Todavia, essa proposta foi chamada de socialismo utópico (inclusive por Karl Marx, que anos depois traria uma nova abordagem socialista), visto que os seus formuladores propunham novos modelos de organização social sem de facto compreender a sociedade em que viviam. Por este motivo, eram considerados apenas como “reformadores” da sociedade capitalista.
As principais características do socialismo utópico são:
- Quebra da desigualdade social em busca de uma sociedade igualitária;
- Cooperação entre as classes;
- União de classes na procura de uma sociedade justa e ideal;
- Trabalho em sociedade;
Socialismo científico
Criado por Karl Marx (1818 – 1883) e Friedrich Engels (1820 – 1895) no século XIX, o socialismo científico, também conhecido como socialismo marxista, diferia em muito do socialismo utópico de Saint-Simon. Esta corrente teórica baseava-se numa análise histórica e filosófica da sociedade, e não acreditava numa sociedade ideal.
Para os marxistas, o capitalismo era baseado em duas classes: explorados e exploradores. Por essa razão, a proposta desta corrente esteve fundamentada na luta de classes, na revolução da classe proletária, no materialismo dialético e materialismo histórico e na doutrina da mais-valia. Além disso, esse grupo acreditava que dificilmente o capitalismo seria substituído por outro modelo político económico, portanto, defendiam que as suas leis fossem compreendidas, uma vez que a sua extinção não seria possível.
Principais características do socialismo científico:
- Extinção das classes sociais;
- Extinção da propriedade privada e controlo do Estado sobre a divisão igualitária dos rendimentos;
- Socialização dos meios de produção – todas as formas de produção passam a pertencer à sociedade e são controladas pelo Estado. Desta forma, a concentração de riquezas nas mãos de uma minoria seria abolida;
- Economia planificada, em que todos os setores económicos passam a ser controlados e dirigidos pelo Estado, que definirá os preços, os salários e a regulação do mercado como um todo;
- Extinção da diferenciação entre trabalho intelectual e trabalho material.

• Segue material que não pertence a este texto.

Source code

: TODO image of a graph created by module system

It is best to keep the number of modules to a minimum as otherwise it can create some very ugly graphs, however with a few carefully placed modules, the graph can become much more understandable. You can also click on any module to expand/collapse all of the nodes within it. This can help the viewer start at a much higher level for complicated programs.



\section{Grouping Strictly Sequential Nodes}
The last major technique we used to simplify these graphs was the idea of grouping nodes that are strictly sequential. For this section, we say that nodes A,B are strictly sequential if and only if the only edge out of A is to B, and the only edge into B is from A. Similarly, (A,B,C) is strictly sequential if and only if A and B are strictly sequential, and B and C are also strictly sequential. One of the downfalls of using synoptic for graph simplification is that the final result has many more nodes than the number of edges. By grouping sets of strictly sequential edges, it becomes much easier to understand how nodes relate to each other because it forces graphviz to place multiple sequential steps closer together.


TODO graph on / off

Foi de uma revolta da classe operária contra o governo francês, em 1871, que surgiu a primeira experiência prática do socialismo no mundo. Após a derrota da França na Guerra Franco-Prussiana, Adolphe Thiers assumiu o poder francês e assinou um acordo de paz com o chanceler prussiano, Otto Bismarck. Contudo, esse acordo era extremamente favorável à Prússia, motivo que provocou a ira dos trabalhadores. Apoiados pela Guarda Nacional, tomaram o poder e instauraram a Comuna.
O novo governo era composto por noventa representantes eleitos, de diferentes vertentes socialistas, entre elas a vertente marxista. Depois do sucesso da instauração do modelo em Paris, ocorreram diversas outras tentativas de criação de comunas em toda a França; todavia, todas foram combatidas pelos governos francês e prussiano. Após 72 dias de existência em Paris, a comuna foi derrubada pelas tropas francesas e prussianas, o que colocou um ponto final na primeira experiência de um governo socialista de composição operária.

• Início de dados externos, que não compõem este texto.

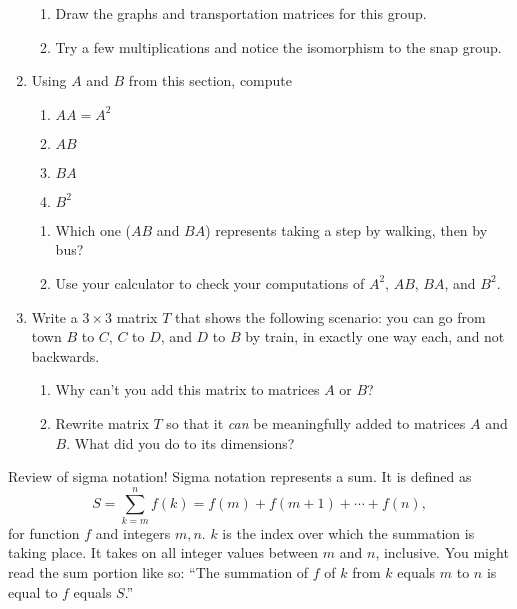 \documentclass[../gatm.tex]{subfiles}
\begin{document}
\begin{enumerate}
\begin{enumerate}
\item Draw the graphs and transportation matrices for this group.
\item Try a few multiplications and notice the isomorphism to the snap group.
\end{enumerate}
\item Using $A$ and $B$ from this section, compute
\begin{multicols}{4}
\begin{enumerate}
\item $AA=A^2$
\item $AB$
\item $BA$
\item $B^2$
\setcounter{mtrx_mult_problem_ii}{\value{enumii}}
\end{enumerate}
\end{multicols}
\begin{enumerate}
\setcounter{enumii}{\value{mtrx_mult_problem_ii}}
\item Which one ($AB$ and $BA$) represents taking a step by walking, then by bus?
\item Use your calculator to check your computations of $A^2$, $AB$, $BA$, and $B^2$.
\end{enumerate}
\item Write a $3\times 3$ matrix $T$ that shows the following scenario: you can go from town $B$ to $C$, $C$ to $D$, and $D$ to $B$ by train, in exactly one way each, and not backwards.
\begin{enumerate}
\item Why can't you add this matrix to matrices $A$ or $B$?
\item Rewrite matrix $T$ so that it \textit{can} be meaningfully added to matrices $A$ and $B$. What did you do to its dimensions?
\end{enumerate}
\setcounter{mtrx_mult_problem_i}{\value{enumi}}
\end{enumerate}

Review of sigma notation! Sigma notation represents a sum. It is defined as
$$S=\sum_{k=m}^{n} f(k)=f(m)+f(m+1)+\cdots + f(n),$$
for function $f$ and integers $m,n$. $k$ is the index over which the summation is taking place. It takes on all integer values between $m$ and $n$, inclusive. You might read the sum portion like so: ``The summation of $f$ of $k$ from $k$ equals $m$ to $n$ is equal to $f$ equals $S$.''
\end{document}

Foi apenas no século XX, no ano de 1917, que o sistema socialista foi adotado por um país inteiro: a Rússia, que posteriormente se unificaria com outros países, formando assim a União Soviética. O regime foi implantado pelo Partido Bolchevique, liderado por Vladímir Lénine, depois que uma revolução derrubou a monarquia czarista. Não obstante, o governo de Lénine enfrentou uma forte oposição, sobretudo de setores associados ao antigo regime monarquista, o que provocou uma longa guerra civil. Terminado o confronto, a Rússia estava devastada, motivo que fez com que alguns princípios socialistas mais rígidos fossem momentaneamente, abandonados. Desta forma, surgiu uma Nova Política Económica (NEP), o que permitiu o regresso de formas de produção capitalistas, como a abertura de pequenas fábricas, investimento estrangeiro no país e diferenças salariais.

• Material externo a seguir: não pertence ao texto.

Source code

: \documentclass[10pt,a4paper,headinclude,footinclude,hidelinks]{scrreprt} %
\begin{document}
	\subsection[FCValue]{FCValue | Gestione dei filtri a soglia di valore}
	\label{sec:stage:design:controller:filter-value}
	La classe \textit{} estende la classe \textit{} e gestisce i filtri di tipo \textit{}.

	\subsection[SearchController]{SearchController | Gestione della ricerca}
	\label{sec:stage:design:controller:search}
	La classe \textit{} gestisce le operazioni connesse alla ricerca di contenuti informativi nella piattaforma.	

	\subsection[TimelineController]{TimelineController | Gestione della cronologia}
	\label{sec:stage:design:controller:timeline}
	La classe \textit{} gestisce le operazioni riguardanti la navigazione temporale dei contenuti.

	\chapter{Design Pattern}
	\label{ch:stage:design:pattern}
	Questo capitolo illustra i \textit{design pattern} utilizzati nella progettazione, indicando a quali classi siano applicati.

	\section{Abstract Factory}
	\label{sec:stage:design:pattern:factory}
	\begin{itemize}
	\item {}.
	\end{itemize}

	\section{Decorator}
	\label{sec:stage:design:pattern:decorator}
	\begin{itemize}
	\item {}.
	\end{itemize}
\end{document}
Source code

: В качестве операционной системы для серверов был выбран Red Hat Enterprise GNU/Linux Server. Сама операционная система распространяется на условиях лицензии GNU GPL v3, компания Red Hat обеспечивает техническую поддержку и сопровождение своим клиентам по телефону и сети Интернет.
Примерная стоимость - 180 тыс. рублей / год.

Cinco anos depois da sua implantação, em 1922, a Rússia já se encontrava sob o governo de Josef Stalin, e foi neste contexto que o país se uniu a outros países europeus para formar a União das Repúblicas Socialistas Soviéticas (URSS). Stalin extinguiu então a Nova Política Económica (NEP) e estabeleceu os planos quinquenais, cujas metas económicas deveriam ser atingidas num prazo de cinco anos. Além disso, priorizou a expansão e o desenvolvimento da indústria e centralizou diversos outros setores sob a tutela do Estado.
Embora o assunto seja bastante controverso, existem países que se autodeclaram socialistas, ainda que sofram notáveis influências do sistema capitalista, principalmente na esfera económica. Confira quais são estes países:
- Cuba: principal exemplo do socialismo moderno, o sistema cubano, instaurado em 1959, ainda mantém muito dos ideais socialistas, entre eles, a busca pela igualdade e a centralização dos serviços nas mãos do Estado. Todavia, o país já demonstra indícios da economia capitalista, como a indústria do turismo e o comércio externo – mesmo que este ainda esteja limitado pelo embargo económico imposto pelos Estados Unidos da América.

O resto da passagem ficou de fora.